## WHAT THE TASK ASKS
What lines of the data hold the string "Joshi"? Copy them all.

__________________________________________________

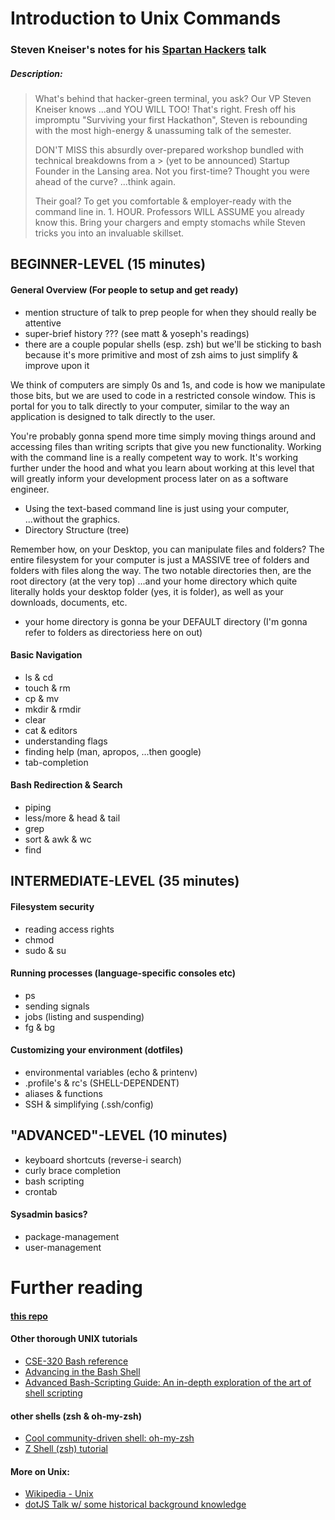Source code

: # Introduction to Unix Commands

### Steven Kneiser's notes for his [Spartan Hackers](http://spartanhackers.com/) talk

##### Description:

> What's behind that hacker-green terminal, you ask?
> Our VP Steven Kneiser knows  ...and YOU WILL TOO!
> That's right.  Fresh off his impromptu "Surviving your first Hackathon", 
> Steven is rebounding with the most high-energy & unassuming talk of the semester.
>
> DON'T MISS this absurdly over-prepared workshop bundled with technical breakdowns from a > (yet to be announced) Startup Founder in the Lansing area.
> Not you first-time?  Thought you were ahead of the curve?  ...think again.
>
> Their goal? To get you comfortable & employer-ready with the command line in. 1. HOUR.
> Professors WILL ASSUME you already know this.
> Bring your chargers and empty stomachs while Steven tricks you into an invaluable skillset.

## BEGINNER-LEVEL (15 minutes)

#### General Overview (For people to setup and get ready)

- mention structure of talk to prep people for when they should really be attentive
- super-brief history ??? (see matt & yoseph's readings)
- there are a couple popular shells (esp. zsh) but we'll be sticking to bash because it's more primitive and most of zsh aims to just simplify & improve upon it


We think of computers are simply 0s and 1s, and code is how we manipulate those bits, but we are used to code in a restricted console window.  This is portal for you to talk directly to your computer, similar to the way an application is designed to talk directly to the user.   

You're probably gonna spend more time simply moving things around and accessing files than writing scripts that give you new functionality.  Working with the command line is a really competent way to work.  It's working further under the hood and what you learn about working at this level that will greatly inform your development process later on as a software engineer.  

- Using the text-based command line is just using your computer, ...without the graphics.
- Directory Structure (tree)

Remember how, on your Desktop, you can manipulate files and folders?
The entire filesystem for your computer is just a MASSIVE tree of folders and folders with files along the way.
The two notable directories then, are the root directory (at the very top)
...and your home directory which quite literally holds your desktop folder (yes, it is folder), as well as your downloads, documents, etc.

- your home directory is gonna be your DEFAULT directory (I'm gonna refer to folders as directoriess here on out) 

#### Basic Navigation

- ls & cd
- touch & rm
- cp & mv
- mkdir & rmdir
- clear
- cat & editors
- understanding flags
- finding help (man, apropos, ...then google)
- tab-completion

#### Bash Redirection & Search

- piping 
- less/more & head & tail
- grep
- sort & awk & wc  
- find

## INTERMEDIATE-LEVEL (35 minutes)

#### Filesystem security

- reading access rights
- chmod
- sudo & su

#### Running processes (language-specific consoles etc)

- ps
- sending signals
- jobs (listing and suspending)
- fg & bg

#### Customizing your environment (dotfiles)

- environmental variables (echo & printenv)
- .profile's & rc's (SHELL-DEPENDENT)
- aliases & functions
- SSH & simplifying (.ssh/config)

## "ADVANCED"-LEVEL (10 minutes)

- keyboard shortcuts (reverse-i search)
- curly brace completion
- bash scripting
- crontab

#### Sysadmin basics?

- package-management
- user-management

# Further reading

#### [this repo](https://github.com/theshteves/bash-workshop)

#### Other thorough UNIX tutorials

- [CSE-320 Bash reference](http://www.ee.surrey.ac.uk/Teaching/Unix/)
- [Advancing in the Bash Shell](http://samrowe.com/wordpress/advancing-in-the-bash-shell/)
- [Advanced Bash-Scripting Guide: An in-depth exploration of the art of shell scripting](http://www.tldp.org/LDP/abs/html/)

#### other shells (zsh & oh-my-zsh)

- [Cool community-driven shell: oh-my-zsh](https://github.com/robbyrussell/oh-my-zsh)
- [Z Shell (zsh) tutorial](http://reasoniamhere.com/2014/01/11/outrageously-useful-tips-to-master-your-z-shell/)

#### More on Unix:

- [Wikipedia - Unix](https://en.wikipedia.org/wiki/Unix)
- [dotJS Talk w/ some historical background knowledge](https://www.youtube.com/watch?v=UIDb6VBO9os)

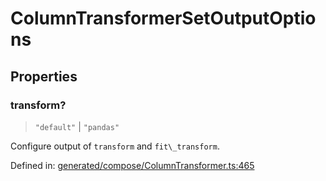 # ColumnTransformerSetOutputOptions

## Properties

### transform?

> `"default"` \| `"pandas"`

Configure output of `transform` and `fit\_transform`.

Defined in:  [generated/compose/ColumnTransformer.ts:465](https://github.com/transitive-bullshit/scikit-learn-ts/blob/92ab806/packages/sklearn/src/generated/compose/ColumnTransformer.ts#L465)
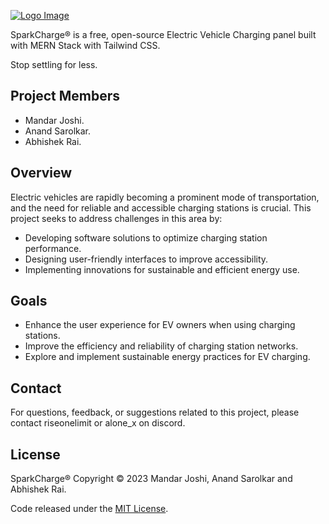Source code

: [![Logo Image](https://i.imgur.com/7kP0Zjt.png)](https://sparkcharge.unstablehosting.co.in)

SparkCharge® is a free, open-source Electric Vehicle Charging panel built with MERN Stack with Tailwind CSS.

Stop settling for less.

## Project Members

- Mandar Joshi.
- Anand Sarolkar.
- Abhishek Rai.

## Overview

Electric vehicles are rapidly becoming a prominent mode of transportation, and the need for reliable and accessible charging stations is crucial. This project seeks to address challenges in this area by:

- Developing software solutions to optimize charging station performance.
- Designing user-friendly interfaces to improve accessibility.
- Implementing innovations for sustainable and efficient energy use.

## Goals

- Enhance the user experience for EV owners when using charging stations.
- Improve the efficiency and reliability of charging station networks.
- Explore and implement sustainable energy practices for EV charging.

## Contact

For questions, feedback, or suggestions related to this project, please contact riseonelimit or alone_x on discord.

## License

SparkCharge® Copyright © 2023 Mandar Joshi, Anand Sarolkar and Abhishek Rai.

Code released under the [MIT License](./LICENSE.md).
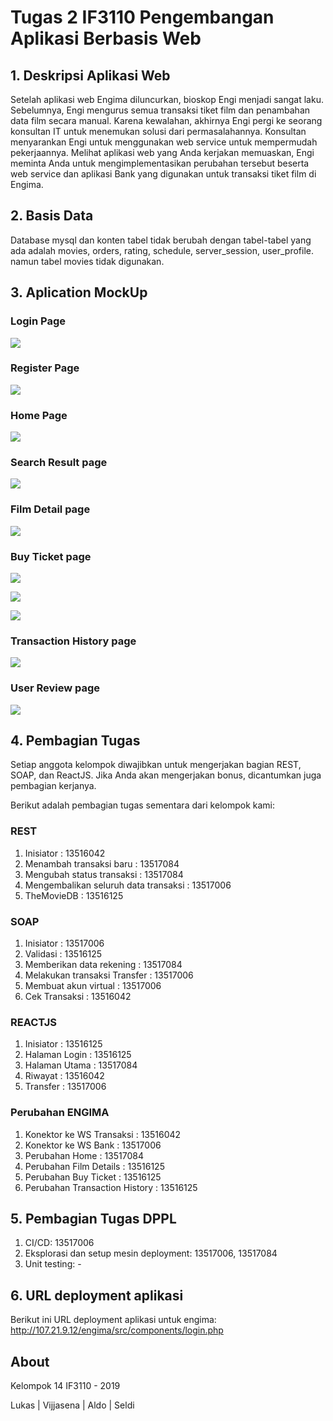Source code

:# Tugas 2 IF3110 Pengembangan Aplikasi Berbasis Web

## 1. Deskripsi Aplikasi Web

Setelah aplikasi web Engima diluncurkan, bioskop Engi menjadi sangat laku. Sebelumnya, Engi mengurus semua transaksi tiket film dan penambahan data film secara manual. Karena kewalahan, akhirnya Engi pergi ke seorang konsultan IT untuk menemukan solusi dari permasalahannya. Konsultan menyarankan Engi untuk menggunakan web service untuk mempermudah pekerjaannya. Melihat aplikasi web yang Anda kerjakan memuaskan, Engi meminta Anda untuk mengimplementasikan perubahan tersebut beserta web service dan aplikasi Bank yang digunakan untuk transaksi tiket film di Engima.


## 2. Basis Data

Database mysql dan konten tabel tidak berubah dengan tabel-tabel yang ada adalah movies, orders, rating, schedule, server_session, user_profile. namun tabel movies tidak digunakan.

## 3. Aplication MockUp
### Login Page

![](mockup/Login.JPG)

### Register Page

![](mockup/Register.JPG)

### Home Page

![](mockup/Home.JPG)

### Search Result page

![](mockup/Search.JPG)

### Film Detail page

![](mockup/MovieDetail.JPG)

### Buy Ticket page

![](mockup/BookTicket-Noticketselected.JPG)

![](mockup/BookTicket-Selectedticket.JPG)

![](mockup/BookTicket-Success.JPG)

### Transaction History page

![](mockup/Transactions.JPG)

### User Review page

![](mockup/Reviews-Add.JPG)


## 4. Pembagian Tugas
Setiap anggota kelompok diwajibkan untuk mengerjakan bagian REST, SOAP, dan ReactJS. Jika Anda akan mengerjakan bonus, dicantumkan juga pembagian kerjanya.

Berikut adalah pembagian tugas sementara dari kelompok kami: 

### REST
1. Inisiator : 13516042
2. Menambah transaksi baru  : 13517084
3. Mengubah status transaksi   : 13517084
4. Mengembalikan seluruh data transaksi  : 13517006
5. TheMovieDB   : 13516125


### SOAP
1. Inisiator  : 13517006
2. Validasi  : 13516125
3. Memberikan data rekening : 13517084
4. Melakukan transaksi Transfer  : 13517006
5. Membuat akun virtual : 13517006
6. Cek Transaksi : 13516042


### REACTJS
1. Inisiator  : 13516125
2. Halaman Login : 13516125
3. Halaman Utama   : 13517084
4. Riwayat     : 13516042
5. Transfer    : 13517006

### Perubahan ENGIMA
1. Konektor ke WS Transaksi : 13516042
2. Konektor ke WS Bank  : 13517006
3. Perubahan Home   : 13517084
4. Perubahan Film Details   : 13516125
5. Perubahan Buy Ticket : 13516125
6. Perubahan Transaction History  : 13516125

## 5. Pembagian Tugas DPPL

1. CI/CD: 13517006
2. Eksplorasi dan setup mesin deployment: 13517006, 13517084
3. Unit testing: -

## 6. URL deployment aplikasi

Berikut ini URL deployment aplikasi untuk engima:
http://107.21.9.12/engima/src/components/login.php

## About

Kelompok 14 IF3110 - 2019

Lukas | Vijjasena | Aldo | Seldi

__________________________________________________

## TASK SOLUTION
- Mandar Joshi.
SparkCharge® Copyright © 2023 Mandar Joshi, Anand Sarolkar and Abhishek Rai.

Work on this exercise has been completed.